Thompson said she wasn’t sure why the two most recent business plans had yet to be posted online, but that they had been submitted to her department and signed off on.

A spokesperson for Nova Scotia Health said a version of the 2022-23 business plan was not delivered to the minister until April of last year.

“[G]”even the timing in the business planning cycle, it was agreed that there was no longer a need for that year’s plan to be finalized as work had turned to the next fiscal year,” Jennifer Lewandowski said in a statement.

Lewandowski said the 2023-24 business plan should be published online within 30 days, but the 2024-25 plan is not yet finalized.

“July would be a good estimate of timing for this and you can contact us to obtain the link.”

‘It’s not improving’

But Chender said it seems to be in the government’s interest not to publish plans in a timely manner, if at all. She noted that at a time when the government was making record spending on health care, it’s not seeing the kind of results the public would hope for.

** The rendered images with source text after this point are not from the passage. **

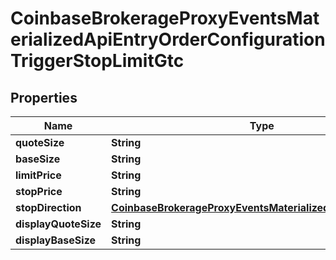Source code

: 
# CoinbaseBrokerageProxyEventsMaterializedApiEntryOrderConfigurationTriggerStopLimitGtc

## Properties
Name | Type | Description | Notes
------------ | ------------- | ------------- | -------------
**quoteSize** | **String** |  |  [optional]
**baseSize** | **String** |  |  [optional]
**limitPrice** | **String** |  |  [optional]
**stopPrice** | **String** |  |  [optional]
**stopDirection** | [**CoinbaseBrokerageProxyEventsMaterializedApiStopDirection**](CoinbaseBrokerageProxyEventsMaterializedApiStopDirection.md) |  |  [optional]
**displayQuoteSize** | **String** |  |  [optional]
**displayBaseSize** | **String** |  |  [optional]



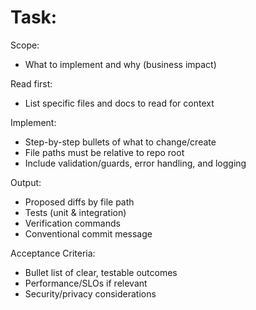 # Task: <Short Title>

Scope:
- What to implement and why (business impact)

Read first:
- List specific files and docs to read for context

Implement:
- Step-by-step bullets of what to change/create
- File paths must be relative to repo root
- Include validation/guards, error handling, and logging

Output:
- Proposed diffs by file path
- Tests (unit & integration)
- Verification commands
- Conventional commit message

Acceptance Criteria:
- Bullet list of clear, testable outcomes
- Performance/SLOs if relevant
- Security/privacy considerations

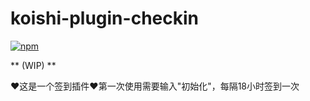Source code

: # koishi-plugin-checkin

[![npm](https://img.shields.io/npm/v/koishi-plugin-checkin?style=flat-square)](https://www.npmjs.com/package/koishi-plugin-checkin)

** (WIP) **

❤️这是一个签到插件❤️第一次使用需要输入"初始化"，每隔18小时签到一次

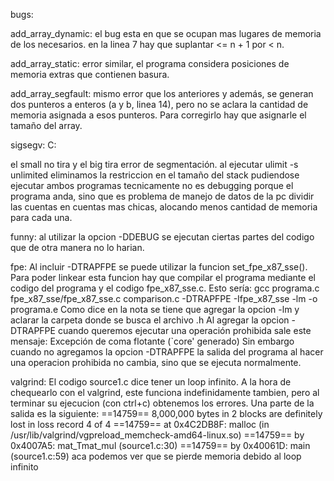 bugs:

add_array_dynamic:
el bug esta en que se ocupan mas lugares de memoria de los necesarios.
en la linea 7 hay que suplantar <= n + 1 por < n.

add_array_static:
error similar, el programa considera posiciones de memoria extras que contienen basura.

add_array_segfault:
mismo error que los anteriores
y además, se generan dos punteros a enteros (a y b, linea 14), pero no se aclara la cantidad de memoria asignada a esos punteros. Para corregirlo hay que asignarle el tamaño del array.

sigsegv:
C:

el small no tira y el big tira error de segmentación.
al ejecutar ulimit -s unlimited eliminamos la restriccion en el tamaño del stack pudiendose ejecutar ambos programas
tecnicamente no es debugging porque el programa anda, sino que es problema de manejo de datos de la pc
dividir las cuentas en cuentas mas chicas, alocando menos cantidad de memoria para cada una.

funny:
al utilizar la opcion -DDEBUG se ejecutan ciertas partes del codigo que de otra manera no lo harian.

fpe:
Al incluir -DTRAPFPE se puede utilizar la funcion set_fpe_x87_sse(). Para poder linkear esta funcion hay que compilar el programa mediante el codigo del programa y el codigo fpe_x87_sse.c.
Esto sería:
gcc programa.c fpe_x87_sse/fpe_x87_sse.c comparison.c -DTRAPFPE -Ifpe_x87_sse -lm
 -o programa.e
Como dice en la nota se tiene que agregar la opcion -lm y aclarar la carpeta donde se busca el archivo .h
Al agregar la opcion -DTRAPFPE cuando queremos ejecutar una operación prohibida sale este mensaje:
Excepción de coma flotante (`core' generado)
Sin embargo cuando no agregamos la opcion -DTRAPFPE la salida del programa al hacer una operacion prohibida no cambia, sino que se ejecuta normalmente.

valgrind:
El codigo source1.c dice tener un loop infinito. A la hora de chequearlo con el valgrind, este funciona indefinidamente tambien, pero al terminar su ejecucion (con ctrl+c) obtenemos los errores. Una parte de la salida es la siguiente:
==14759== 8,000,000 bytes in 2 blocks are definitely lost in loss record 4 of 4
==14759==    at 0x4C2DB8F: malloc (in /usr/lib/valgrind/vgpreload_memcheck-amd64-linux.so)
==14759==    by 0x4007A5: mat_Tmat_mul (source1.c:30)
==14759==    by 0x40061D: main (source1.c:59)
aca podemos ver que se pierde memoria debido al loop infinito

“Health care is getting precipitously worse. We have fewer people attached to primary care, we have emergency rooms closed more often; whatever the metric is, it’s not improving.”

Thompson said he’s confident the health authority is operating in a transparent manner. Data about the health-care system is posted online and Thompson and other senior officials have traveled the province meeting with the public to answer questions, she said.

When the Tories formed government, they removed the health authority’s board and fired the CEO, replacing him with a political appointee.

“We did say the day after we formed government that we, for a period of time, would have a health leadership team,” said Thompson.

A system in transition

That team includes interim CEO Karen Oldfield, who has retained that tag since being appointed more than two years ago. Thompson said there are no plans at this point to change that designation.

“I would say that that position has not been made permanent and I would say, arguably, any of us in these roles currently are interim. I’m probably the interim health minister, if you look at it that way.”

The system is in a time of transition and Thompson said what’s important to her is that Oldfield is doing the work the government needs her to do “in order to move the health system forward.”

“She’s an important and competent member of the health team.”